О коллективном проекте под кураторством Антонио Джеузы и Евгении Кикодзе в Центре дизайна Artplay
С 13 по 23 октября в Центре дизайна Arplay в рамках проекта Творческого союза художников «Одна шестая плюс» при поддержке Министерства культуры РФ прошла коллективная выставка #SoftNorm под кураторством Антонио Джеузы и Евгении Кикодзе, объединившая работы восьми авторов из Восточной Европы, СНГ и России. Выставка шла всего 10 дней и рисковала потеряться рядом со шквалом уже открывшихся проектов Московской биеннале. С подробным отчетом — Анастасия Каркачева.

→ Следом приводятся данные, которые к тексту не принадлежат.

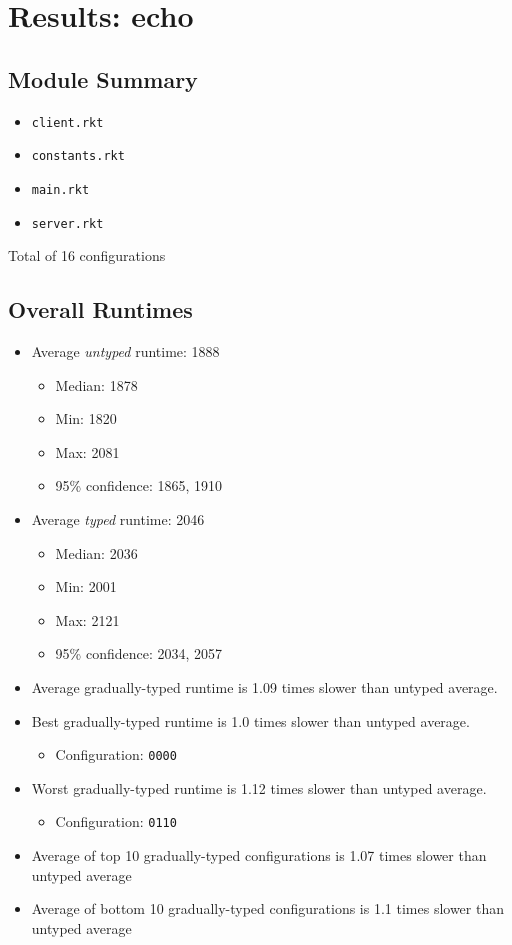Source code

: \documentclass{article}
\newcommand{\mono}[1]{\texttt{#1}}
\begin{document}
\section{Results: echo}

\subsection{Module Summary}
\begin{itemize}
\item \mono{client.rkt}
\item \mono{constants.rkt}
\item \mono{main.rkt}
\item \mono{server.rkt}\end{itemize}
Total of 16 configurations

\subsection{Overall Runtimes}
\begin{itemize}
\item Average \emph{untyped} runtime: 1888
  \begin{itemize}
  \item Median: 1878
  \item Min: 1820
  \item Max: 2081
  \item 95\% confidence: 1865, 1910
  \end{itemize}
\item Average \emph{typed} runtime: 2046
  \begin{itemize}
  \item Median: 2036
  \item Min: 2001
  \item Max: 2121
  \item 95\% confidence: 2034, 2057
  \end{itemize}
\item Average gradually-typed runtime is 1.09 times slower than untyped average.
\item Best gradually-typed runtime is 1.0 times slower than untyped average.
\begin{itemize}\item Configuration: \mono{0000}\end{itemize}
\item Worst gradually-typed runtime is 1.12 times slower than untyped average.
\begin{itemize}\item Configuration: \mono{0110}\end{itemize}
\item Average of top 10 gradually-typed configurations is 1.07 times slower than untyped average
\item Average of bottom 10 gradually-typed configurations is 1.1 times slower than untyped average
\end{itemize}
\end{document}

Soft — это пластичность, текучесть формы, избегающей определенности, ее живописные свойства. Norm — норма, канон – слово, отсылающее к нормативности модернизма, а с другой стороны — «поэтика нейтрального» [1], сдержанность, принцип художественной бережливости. И то, и другое с середины 00-х составляет проблематику, к которой год за годом возвращается в своей кураторской работе Евгения Кикодзе. «Мягкая норма» — уже не «новый канон», декларируемый выставкой «Предельно / Конкретно» (Музей PERMM, 2010), но поиск общего основания в условиях размытых границ формы и медиума, жанровой разнородности, географической разнесенности избранного среза. Знак хэштега, скорее всего, привнесен со-куратором Антонио Джеузой, специалистом по видео- и медиа-арту. С одной стороны, он локализует концепт в сетевом пространстве (если выставка — это выдача по тегу, то ее участники — невольные сообщники, случайно и неслучайно объединенные емкой формулой), а с другой — указывает на опосредованность образов, источник которых — это не предметы вещественного мира, а их воспроизведение на экране или печати. В смежном семантическом поле мы найдем слово normcore, которое в современной городской культуре обозначает гибкую идентичность, адаптивность, личное освобождение через бытие «ничем особенным», эмпатию и сотрудничество [2].
Виктор Алимпиев
Выставка #SoftNorm, прошедшая на территории центра дизайна Artplay c 13 по 22 октября, разделяет это движение к новой человечности, объявляя самым человечным и самым базовым из типов зрительной чувственности живописный. В отличие от предыдущего кураторского проекта Кикодзе — «Живописи расширения» (Музей Москвы, 2014, в соавторстве с Анатолием Осмоловским), — где была совершена попытка опровергнуть смерть живописи как технэ, способа делания искусства, здесь кураторское усилие направлено на добычу некого экстракта, особой чувственной подоплеки, которая проявляется в работах независимо от медиума.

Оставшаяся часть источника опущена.